**RECORD EXCERPTS**.

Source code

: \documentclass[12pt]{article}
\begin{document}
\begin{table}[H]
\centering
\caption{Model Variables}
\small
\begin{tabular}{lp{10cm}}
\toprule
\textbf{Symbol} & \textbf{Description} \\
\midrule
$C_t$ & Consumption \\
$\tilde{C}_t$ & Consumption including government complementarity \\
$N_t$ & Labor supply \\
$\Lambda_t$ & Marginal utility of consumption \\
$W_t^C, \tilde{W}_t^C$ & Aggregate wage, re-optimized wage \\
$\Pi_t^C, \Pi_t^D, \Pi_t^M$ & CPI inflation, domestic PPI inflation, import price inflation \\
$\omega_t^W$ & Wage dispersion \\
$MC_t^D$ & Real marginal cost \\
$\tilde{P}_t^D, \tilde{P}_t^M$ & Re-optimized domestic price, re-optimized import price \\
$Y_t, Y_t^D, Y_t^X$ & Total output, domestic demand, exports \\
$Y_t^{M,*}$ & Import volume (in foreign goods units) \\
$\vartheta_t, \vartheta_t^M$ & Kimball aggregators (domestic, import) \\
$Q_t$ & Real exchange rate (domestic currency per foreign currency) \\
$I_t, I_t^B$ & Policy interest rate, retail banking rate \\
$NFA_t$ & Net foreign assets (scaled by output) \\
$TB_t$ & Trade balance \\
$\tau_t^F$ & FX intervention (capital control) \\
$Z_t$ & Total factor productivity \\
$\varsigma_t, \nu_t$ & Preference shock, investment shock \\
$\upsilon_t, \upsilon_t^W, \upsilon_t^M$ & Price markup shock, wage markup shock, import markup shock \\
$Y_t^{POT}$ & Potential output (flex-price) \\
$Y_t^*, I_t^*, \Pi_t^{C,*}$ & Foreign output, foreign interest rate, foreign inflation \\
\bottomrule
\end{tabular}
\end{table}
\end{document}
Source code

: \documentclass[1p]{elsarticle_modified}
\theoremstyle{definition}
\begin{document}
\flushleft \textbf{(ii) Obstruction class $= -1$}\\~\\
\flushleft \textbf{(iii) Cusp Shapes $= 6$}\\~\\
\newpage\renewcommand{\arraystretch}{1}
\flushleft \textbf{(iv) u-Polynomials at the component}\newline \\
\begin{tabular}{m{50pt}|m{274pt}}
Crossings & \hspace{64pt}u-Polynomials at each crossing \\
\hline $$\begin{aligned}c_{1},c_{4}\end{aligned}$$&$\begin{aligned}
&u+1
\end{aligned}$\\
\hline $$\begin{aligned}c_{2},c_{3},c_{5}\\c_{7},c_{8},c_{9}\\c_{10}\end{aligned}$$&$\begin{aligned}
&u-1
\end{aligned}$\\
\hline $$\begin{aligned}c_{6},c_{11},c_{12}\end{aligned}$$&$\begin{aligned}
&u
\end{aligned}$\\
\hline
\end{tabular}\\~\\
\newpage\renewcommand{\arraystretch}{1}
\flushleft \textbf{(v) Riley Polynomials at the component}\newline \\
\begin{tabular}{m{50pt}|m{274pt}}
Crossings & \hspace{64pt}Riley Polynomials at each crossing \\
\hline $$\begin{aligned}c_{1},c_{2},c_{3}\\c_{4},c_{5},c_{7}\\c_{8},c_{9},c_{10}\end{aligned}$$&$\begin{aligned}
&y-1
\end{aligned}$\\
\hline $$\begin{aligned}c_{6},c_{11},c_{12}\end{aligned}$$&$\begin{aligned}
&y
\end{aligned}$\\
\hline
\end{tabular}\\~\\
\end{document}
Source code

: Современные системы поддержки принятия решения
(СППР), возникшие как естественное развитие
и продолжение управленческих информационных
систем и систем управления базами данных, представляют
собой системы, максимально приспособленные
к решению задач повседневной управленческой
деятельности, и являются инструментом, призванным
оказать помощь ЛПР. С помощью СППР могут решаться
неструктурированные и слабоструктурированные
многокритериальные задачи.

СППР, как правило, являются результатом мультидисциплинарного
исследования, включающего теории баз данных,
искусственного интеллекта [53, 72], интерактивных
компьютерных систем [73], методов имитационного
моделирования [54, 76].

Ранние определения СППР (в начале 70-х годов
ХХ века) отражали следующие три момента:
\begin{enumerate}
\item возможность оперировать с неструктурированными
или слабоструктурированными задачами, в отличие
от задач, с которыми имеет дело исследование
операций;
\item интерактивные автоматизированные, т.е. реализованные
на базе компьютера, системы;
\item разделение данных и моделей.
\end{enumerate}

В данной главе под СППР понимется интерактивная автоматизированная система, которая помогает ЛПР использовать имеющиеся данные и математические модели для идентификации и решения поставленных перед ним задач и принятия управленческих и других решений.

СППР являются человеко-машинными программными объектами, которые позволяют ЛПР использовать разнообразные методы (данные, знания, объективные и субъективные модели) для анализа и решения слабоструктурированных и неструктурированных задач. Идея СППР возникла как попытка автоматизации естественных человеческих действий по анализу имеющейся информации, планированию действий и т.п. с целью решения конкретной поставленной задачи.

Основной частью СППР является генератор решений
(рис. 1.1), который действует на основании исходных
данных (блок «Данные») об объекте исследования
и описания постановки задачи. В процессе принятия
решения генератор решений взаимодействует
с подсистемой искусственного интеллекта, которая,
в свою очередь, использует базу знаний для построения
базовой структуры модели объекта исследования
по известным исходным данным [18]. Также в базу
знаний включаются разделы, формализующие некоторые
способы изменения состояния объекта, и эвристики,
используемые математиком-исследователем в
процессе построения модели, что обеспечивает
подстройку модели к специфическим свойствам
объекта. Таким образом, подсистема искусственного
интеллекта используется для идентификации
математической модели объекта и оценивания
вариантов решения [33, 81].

**WORK ITEM**. Return all the lines shown above, word for word.

**RESULT OF THIS TASK**.
Source code

: \documentclass[12pt]{article}
\begin{document}
\begin{table}[H]
\centering
\caption{Model Variables}
\small
\begin{tabular}{lp{10cm}}
\toprule
\textbf{Symbol} & \textbf{Description} \\
\midrule
$C_t$ & Consumption \\
$\tilde{C}_t$ & Consumption including government complementarity \\
$N_t$ & Labor supply \\
$\Lambda_t$ & Marginal utility of consumption \\
$W_t^C, \tilde{W}_t^C$ & Aggregate wage, re-optimized wage \\
$\Pi_t^C, \Pi_t^D, \Pi_t^M$ & CPI inflation, domestic PPI inflation, import price inflation \\
$\omega_t^W$ & Wage dispersion \\
$MC_t^D$ & Real marginal cost \\
$\tilde{P}_t^D, \tilde{P}_t^M$ & Re-optimized domestic price, re-optimized import price \\
$Y_t, Y_t^D, Y_t^X$ & Total output, domestic demand, exports \\
$Y_t^{M,*}$ & Import volume (in foreign goods units) \\
$\vartheta_t, \vartheta_t^M$ & Kimball aggregators (domestic, import) \\
$Q_t$ & Real exchange rate (domestic currency per foreign currency) \\
$I_t, I_t^B$ & Policy interest rate, retail banking rate \\
$NFA_t$ & Net foreign assets (scaled by output) \\
$TB_t$ & Trade balance \\
$\tau_t^F$ & FX intervention (capital control) \\
$Z_t$ & Total factor productivity \\
$\varsigma_t, \nu_t$ & Preference shock, investment shock \\
$\upsilon_t, \upsilon_t^W, \upsilon_t^M$ & Price markup shock, wage markup shock, import markup shock \\
$Y_t^{POT}$ & Potential output (flex-price) \\
$Y_t^*, I_t^*, \Pi_t^{C,*}$ & Foreign output, foreign interest rate, foreign inflation \\
\bottomrule
\end{tabular}
\end{table}
\end{document}
Source code

: \documentclass[1p]{elsarticle_modified}
\theoremstyle{definition}
\begin{document}
\flushleft \textbf{(ii) Obstruction class $= -1$}\\~\\
\flushleft \textbf{(iii) Cusp Shapes $= 6$}\\~\\
\newpage\renewcommand{\arraystretch}{1}
\flushleft \textbf{(iv) u-Polynomials at the component}\newline \\
\begin{tabular}{m{50pt}|m{274pt}}
Crossings & \hspace{64pt}u-Polynomials at each crossing \\
\hline $$\begin{aligned}c_{1},c_{4}\end{aligned}$$&$\begin{aligned}
&u+1
\end{aligned}$\\
\hline $$\begin{aligned}c_{2},c_{3},c_{5}\\c_{7},c_{8},c_{9}\\c_{10}\end{aligned}$$&$\begin{aligned}
&u-1
\end{aligned}$\\
\hline $$\begin{aligned}c_{6},c_{11},c_{12}\end{aligned}$$&$\begin{aligned}
&u
\end{aligned}$\\
\hline
\end{tabular}\\~\\
\newpage\renewcommand{\arraystretch}{1}
\flushleft \textbf{(v) Riley Polynomials at the component}\newline \\
\begin{tabular}{m{50pt}|m{274pt}}
Crossings & \hspace{64pt}Riley Polynomials at each crossing \\
\hline $$\begin{aligned}c_{1},c_{2},c_{3}\\c_{4},c_{5},c_{7}\\c_{8},c_{9},c_{10}\end{aligned}$$&$\begin{aligned}
&y-1
\end{aligned}$\\
\hline $$\begin{aligned}c_{6},c_{11},c_{12}\end{aligned}$$&$\begin{aligned}
&y
\end{aligned}$\\
\hline
\end{tabular}\\~\\
\end{document}
Source code

: Современные системы поддержки принятия решения
(СППР), возникшие как естественное развитие
и продолжение управленческих информационных
систем и систем управления базами данных, представляют
собой системы, максимально приспособленные
к решению задач повседневной управленческой
деятельности, и являются инструментом, призванным
оказать помощь ЛПР. С помощью СППР могут решаться
неструктурированные и слабоструктурированные
многокритериальные задачи.

СППР, как правило, являются результатом мультидисциплинарного
исследования, включающего теории баз данных,
искусственного интеллекта [53, 72], интерактивных
компьютерных систем [73], методов имитационного
моделирования [54, 76].

Ранние определения СППР (в начале 70-х годов
ХХ века) отражали следующие три момента:
\begin{enumerate}
\item возможность оперировать с неструктурированными
или слабоструктурированными задачами, в отличие
от задач, с которыми имеет дело исследование
операций;
\item интерактивные автоматизированные, т.е. реализованные
на базе компьютера, системы;
\item разделение данных и моделей.
\end{enumerate}

В данной главе под СППР понимется интерактивная автоматизированная система, которая помогает ЛПР использовать имеющиеся данные и математические модели для идентификации и решения поставленных перед ним задач и принятия управленческих и других решений.

СППР являются человеко-машинными программными объектами, которые позволяют ЛПР использовать разнообразные методы (данные, знания, объективные и субъективные модели) для анализа и решения слабоструктурированных и неструктурированных задач. Идея СППР возникла как попытка автоматизации естественных человеческих действий по анализу имеющейся информации, планированию действий и т.п. с целью решения конкретной поставленной задачи.

Основной частью СППР является генератор решений
(рис. 1.1), который действует на основании исходных
данных (блок «Данные») об объекте исследования
и описания постановки задачи. В процессе принятия
решения генератор решений взаимодействует
с подсистемой искусственного интеллекта, которая,
в свою очередь, использует базу знаний для построения
базовой структуры модели объекта исследования
по известным исходным данным [18]. Также в базу
знаний включаются разделы, формализующие некоторые
способы изменения состояния объекта, и эвристики,
используемые математиком-исследователем в
процессе построения модели, что обеспечивает
подстройку модели к специфическим свойствам
объекта. Таким образом, подсистема искусственного
интеллекта используется для идентификации
математической модели объекта и оценивания
вариантов решения [33, 81].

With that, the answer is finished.